Provided entries Block Start

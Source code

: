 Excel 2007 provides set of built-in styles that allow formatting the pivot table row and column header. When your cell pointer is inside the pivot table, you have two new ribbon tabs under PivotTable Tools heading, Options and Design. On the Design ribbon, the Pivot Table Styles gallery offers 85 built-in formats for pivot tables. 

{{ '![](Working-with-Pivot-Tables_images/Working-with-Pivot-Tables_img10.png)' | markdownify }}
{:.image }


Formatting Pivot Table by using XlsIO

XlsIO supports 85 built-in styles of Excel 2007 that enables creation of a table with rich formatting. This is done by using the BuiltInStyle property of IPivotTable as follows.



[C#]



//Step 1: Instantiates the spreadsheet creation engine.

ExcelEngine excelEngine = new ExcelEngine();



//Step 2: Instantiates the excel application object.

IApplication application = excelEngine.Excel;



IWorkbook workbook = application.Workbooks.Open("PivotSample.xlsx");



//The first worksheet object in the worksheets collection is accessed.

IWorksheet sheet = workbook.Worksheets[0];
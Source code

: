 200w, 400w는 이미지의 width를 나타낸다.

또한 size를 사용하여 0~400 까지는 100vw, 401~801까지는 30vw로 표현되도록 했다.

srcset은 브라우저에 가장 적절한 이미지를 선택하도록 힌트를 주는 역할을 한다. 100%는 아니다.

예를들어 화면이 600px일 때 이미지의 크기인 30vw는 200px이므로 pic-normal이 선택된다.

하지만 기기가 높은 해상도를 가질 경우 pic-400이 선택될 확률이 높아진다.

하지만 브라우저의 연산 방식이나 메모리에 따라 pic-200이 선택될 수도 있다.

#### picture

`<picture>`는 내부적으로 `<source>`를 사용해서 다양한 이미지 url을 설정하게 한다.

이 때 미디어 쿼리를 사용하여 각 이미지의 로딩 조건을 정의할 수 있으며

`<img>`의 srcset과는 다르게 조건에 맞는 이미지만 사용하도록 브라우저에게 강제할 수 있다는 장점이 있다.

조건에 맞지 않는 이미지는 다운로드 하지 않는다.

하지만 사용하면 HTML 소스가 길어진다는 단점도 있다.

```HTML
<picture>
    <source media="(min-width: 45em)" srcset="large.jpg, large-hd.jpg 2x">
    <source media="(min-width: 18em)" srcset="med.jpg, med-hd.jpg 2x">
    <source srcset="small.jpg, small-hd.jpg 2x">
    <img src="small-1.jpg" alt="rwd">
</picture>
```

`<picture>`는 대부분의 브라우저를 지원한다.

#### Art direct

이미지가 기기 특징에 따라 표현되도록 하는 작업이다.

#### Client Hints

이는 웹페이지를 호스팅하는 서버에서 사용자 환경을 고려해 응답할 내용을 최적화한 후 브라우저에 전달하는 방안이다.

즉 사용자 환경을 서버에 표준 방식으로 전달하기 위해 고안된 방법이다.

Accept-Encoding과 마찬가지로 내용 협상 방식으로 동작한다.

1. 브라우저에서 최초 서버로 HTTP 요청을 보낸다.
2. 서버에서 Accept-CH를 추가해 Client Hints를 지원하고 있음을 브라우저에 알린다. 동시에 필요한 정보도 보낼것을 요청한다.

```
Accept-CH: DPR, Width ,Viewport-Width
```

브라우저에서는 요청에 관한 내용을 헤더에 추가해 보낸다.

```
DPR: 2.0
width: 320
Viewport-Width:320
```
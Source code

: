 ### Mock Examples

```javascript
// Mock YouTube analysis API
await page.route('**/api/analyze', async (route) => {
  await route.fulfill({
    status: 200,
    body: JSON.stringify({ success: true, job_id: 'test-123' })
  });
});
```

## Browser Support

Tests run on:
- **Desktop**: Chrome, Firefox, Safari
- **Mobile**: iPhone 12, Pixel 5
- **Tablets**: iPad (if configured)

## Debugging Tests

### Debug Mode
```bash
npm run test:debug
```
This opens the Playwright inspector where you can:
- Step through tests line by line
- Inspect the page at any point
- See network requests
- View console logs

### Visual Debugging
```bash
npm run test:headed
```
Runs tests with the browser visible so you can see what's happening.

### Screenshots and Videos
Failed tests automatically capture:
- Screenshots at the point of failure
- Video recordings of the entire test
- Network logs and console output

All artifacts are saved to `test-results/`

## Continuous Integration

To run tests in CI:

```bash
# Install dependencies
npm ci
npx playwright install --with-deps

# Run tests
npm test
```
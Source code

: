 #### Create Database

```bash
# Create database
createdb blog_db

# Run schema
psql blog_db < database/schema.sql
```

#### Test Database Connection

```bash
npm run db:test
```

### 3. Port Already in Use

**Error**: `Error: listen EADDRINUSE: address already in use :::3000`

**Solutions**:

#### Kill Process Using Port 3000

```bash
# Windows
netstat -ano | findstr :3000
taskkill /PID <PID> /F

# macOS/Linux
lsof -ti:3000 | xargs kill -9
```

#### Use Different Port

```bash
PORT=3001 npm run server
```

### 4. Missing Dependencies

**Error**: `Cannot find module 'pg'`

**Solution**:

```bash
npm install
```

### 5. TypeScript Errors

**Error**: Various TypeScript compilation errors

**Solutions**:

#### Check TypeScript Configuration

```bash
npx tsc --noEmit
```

Provided entries Block End

- **Task description**
Filter the data above down to lines with the word "page", and copy them.

- **Output of the task**
await page.route('**/api/analyze', async (route) => {
- Inspect the page at any point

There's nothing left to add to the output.